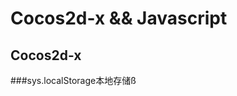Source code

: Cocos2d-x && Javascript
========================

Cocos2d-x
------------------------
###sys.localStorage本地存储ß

——

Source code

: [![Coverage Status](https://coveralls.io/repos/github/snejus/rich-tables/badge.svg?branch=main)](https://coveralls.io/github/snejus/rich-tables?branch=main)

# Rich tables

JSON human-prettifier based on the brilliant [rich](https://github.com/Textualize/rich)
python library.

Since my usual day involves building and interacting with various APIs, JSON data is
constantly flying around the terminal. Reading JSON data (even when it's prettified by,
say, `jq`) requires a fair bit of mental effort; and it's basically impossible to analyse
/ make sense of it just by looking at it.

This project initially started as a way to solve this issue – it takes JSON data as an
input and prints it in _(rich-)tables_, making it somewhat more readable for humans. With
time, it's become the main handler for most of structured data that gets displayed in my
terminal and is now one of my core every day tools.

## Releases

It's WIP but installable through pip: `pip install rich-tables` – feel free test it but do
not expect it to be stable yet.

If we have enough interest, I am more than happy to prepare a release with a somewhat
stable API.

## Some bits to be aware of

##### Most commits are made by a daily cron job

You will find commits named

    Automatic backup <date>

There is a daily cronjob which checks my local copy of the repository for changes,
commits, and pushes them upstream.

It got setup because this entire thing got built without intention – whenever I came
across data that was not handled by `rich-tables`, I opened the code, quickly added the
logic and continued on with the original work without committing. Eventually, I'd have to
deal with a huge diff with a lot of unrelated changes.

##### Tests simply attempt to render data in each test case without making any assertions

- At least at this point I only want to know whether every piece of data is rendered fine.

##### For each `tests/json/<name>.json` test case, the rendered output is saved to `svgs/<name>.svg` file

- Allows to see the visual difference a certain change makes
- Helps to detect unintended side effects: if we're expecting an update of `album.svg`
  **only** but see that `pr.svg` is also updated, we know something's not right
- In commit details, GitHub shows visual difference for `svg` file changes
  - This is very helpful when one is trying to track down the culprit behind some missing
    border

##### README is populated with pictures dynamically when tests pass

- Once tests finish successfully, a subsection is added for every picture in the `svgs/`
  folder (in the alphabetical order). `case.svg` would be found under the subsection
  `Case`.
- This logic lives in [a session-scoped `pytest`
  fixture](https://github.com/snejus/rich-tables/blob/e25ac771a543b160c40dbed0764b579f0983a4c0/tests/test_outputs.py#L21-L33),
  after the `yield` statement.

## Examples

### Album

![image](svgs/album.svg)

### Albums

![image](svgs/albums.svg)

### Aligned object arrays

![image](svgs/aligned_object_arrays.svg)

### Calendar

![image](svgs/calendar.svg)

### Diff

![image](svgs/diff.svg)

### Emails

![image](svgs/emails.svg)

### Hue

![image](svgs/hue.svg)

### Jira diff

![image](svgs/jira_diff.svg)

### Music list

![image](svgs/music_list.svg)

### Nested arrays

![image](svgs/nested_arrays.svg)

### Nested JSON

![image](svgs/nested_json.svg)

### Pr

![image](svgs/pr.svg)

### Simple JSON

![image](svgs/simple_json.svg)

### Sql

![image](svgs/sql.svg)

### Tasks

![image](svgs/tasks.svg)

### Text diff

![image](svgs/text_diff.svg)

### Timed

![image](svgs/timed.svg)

——

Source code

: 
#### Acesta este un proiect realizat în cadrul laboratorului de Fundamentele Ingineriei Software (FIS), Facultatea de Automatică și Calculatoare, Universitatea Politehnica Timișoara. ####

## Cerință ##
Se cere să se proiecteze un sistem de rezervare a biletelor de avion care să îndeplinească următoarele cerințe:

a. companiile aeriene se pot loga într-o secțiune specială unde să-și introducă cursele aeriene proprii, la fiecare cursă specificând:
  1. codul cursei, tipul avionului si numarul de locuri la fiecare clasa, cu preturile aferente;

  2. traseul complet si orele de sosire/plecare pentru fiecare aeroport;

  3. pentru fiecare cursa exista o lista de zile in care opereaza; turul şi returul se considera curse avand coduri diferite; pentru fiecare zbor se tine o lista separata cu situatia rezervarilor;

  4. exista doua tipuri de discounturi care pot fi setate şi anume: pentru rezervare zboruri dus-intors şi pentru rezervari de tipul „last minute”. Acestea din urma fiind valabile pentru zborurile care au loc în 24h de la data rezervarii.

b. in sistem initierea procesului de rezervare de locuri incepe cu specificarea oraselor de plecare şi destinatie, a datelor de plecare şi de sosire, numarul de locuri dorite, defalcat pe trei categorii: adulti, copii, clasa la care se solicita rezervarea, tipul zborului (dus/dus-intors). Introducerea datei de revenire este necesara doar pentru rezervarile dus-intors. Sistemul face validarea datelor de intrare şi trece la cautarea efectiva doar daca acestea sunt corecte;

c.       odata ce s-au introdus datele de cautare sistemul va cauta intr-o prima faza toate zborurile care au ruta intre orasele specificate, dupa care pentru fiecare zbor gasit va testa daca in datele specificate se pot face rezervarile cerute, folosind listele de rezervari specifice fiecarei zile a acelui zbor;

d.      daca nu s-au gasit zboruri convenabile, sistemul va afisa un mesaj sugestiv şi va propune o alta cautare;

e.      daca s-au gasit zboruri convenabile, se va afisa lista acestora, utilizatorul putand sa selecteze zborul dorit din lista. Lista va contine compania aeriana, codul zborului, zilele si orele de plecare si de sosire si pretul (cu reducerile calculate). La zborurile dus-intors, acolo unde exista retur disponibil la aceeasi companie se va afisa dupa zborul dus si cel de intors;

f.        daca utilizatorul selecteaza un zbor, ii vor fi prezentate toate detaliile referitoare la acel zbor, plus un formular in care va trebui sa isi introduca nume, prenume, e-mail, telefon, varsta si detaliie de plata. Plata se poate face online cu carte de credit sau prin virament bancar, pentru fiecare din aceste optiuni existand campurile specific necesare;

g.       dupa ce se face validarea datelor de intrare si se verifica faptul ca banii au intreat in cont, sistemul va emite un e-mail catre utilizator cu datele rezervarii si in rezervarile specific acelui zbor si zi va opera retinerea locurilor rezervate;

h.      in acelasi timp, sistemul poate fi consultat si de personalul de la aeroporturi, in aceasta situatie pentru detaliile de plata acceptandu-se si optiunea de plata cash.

——

*WORK INSTRUCTIONS:*
Using the material above, tally each line where the word "zborurile" appears. Reply with the total only.

*SOLUTION TO THE PROBLEM:*
3